=== Section Start ===

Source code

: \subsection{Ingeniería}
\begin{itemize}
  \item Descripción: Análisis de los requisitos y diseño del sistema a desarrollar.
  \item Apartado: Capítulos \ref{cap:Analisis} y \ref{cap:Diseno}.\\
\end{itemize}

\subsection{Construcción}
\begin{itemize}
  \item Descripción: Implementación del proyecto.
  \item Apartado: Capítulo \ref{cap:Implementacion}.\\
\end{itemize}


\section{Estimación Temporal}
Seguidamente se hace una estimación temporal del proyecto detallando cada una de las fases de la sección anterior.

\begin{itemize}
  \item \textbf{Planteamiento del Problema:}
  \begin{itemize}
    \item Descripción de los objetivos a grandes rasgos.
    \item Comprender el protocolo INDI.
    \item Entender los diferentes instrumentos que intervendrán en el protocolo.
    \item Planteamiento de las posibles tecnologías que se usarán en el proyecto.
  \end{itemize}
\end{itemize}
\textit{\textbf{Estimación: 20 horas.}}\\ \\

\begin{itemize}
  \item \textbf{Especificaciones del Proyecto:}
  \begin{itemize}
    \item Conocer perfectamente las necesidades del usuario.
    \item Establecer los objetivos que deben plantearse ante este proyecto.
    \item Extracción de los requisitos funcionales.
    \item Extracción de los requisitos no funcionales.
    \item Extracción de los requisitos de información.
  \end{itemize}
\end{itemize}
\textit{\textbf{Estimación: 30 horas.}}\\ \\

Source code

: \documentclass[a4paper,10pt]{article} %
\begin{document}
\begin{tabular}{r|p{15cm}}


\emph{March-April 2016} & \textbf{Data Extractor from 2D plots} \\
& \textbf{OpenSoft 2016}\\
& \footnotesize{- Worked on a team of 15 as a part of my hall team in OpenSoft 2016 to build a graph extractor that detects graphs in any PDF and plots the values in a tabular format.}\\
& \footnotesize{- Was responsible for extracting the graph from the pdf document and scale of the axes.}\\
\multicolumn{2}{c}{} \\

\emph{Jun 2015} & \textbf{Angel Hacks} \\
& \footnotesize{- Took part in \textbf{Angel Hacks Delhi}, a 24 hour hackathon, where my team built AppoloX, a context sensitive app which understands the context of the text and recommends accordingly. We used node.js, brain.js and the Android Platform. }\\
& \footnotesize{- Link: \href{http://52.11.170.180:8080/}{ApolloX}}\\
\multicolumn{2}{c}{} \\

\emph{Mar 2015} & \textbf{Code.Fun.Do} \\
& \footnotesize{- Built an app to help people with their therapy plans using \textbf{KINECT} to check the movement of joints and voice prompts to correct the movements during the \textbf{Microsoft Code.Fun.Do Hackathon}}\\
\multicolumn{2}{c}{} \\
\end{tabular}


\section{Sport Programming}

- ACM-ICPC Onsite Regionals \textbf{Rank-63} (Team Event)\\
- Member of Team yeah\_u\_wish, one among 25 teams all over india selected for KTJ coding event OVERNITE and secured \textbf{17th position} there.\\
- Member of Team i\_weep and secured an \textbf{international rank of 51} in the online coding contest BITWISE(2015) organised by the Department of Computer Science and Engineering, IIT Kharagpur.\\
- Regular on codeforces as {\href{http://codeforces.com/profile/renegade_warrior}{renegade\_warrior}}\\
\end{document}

=== Section End ===

* _What you should do_
Your output should consist solely of the lines from the beginning of the entries through the line containing "Worked on a", reproduced exactly.

* _Worked solution_
Source code

: \subsection{Ingeniería}
\begin{itemize}
  \item Descripción: Análisis de los requisitos y diseño del sistema a desarrollar.
  \item Apartado: Capítulos \ref{cap:Analisis} y \ref{cap:Diseno}.\\
\end{itemize}

\subsection{Construcción}
\begin{itemize}
  \item Descripción: Implementación del proyecto.
  \item Apartado: Capítulo \ref{cap:Implementacion}.\\
\end{itemize}


\section{Estimación Temporal}
Seguidamente se hace una estimación temporal del proyecto detallando cada una de las fases de la sección anterior.

\begin{itemize}
  \item \textbf{Planteamiento del Problema:}
  \begin{itemize}
    \item Descripción de los objetivos a grandes rasgos.
    \item Comprender el protocolo INDI.
    \item Entender los diferentes instrumentos que intervendrán en el protocolo.
    \item Planteamiento de las posibles tecnologías que se usarán en el proyecto.
  \end{itemize}
\end{itemize}
\textit{\textbf{Estimación: 20 horas.}}\\ \\

\begin{itemize}
  \item \textbf{Especificaciones del Proyecto:}
  \begin{itemize}
    \item Conocer perfectamente las necesidades del usuario.
    \item Establecer los objetivos que deben plantearse ante este proyecto.
    \item Extracción de los requisitos funcionales.
    \item Extracción de los requisitos no funcionales.
    \item Extracción de los requisitos de información.
  \end{itemize}
\end{itemize}
\textit{\textbf{Estimación: 30 horas.}}\\ \\

Source code

: \documentclass[a4paper,10pt]{article} %
\begin{document}
\begin{tabular}{r|p{15cm}}


\emph{March-April 2016} & \textbf{Data Extractor from 2D plots} \\
& \textbf{OpenSoft 2016}\\
& \footnotesize{- Worked on a team of 15 as a part of my hall team in OpenSoft 2016 to build a graph extractor that detects graphs in any PDF and plots the values in a tabular format.}\\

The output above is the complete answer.